◆ Your objective
Comb through the entries for "Adds" and pull out each line that holds it.

[[ Record set, beginning ]]

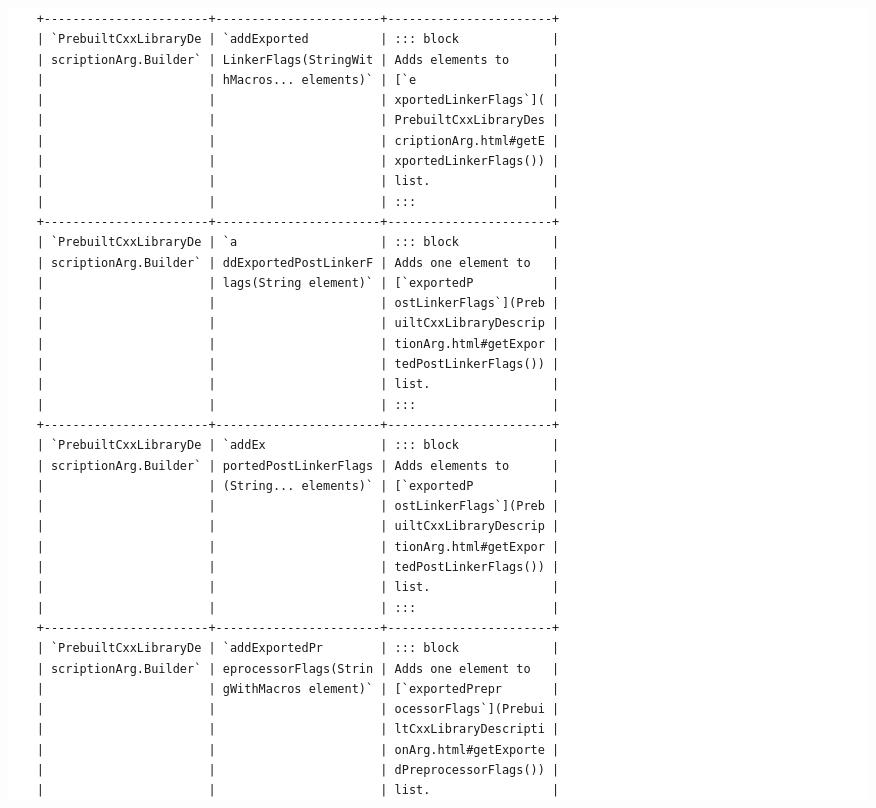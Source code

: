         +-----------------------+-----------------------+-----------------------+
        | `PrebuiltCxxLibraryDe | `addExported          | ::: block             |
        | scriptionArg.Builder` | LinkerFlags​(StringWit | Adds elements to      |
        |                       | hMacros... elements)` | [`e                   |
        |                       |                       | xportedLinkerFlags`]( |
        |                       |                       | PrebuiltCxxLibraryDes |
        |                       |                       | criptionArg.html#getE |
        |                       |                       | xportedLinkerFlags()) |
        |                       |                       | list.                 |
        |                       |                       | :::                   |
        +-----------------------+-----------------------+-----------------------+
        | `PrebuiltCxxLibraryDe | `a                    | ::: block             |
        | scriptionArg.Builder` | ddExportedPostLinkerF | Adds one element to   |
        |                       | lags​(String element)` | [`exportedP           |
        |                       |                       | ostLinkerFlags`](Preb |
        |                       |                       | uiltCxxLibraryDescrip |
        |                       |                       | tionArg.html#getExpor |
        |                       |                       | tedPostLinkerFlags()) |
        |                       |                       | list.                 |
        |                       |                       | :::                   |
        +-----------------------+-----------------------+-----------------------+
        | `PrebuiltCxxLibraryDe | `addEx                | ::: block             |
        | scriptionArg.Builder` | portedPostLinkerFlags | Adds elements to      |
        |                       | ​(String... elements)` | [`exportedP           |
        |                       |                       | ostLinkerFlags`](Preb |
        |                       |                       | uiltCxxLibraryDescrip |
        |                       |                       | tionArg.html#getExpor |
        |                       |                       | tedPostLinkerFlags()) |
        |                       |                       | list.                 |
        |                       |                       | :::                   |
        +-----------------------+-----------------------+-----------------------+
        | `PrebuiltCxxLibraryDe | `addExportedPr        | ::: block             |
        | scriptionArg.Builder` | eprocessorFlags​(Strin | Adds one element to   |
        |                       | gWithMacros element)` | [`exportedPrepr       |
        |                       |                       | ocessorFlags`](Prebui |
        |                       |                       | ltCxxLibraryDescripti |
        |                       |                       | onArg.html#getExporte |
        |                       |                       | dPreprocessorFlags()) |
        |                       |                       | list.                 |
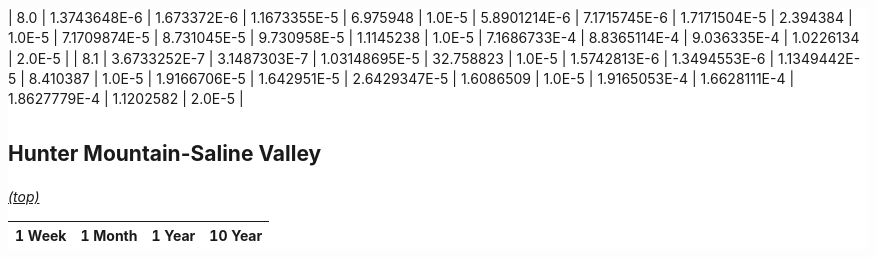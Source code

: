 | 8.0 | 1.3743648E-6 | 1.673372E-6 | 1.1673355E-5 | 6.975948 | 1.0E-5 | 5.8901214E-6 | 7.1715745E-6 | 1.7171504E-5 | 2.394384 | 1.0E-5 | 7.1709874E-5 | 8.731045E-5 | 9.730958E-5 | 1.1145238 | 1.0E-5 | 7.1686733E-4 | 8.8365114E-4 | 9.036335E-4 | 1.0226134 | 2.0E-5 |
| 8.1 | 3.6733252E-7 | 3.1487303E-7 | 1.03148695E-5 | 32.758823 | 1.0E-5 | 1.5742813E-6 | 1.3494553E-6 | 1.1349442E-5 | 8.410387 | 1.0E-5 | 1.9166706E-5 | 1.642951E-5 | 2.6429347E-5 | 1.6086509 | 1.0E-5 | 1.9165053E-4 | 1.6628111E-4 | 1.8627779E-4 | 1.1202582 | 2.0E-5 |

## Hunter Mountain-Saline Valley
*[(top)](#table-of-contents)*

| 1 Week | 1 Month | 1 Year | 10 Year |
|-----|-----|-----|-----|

[[ Record set, end ]]

◆ Exercise answer
        | scriptionArg.Builder` | LinkerFlags​(StringWit | Adds elements to      |
        | scriptionArg.Builder` | ddExportedPostLinkerF | Adds one element to   |
        | scriptionArg.Builder` | portedPostLinkerFlags | Adds elements to      |
        | scriptionArg.Builder` | eprocessorFlags​(Strin | Adds one element to   |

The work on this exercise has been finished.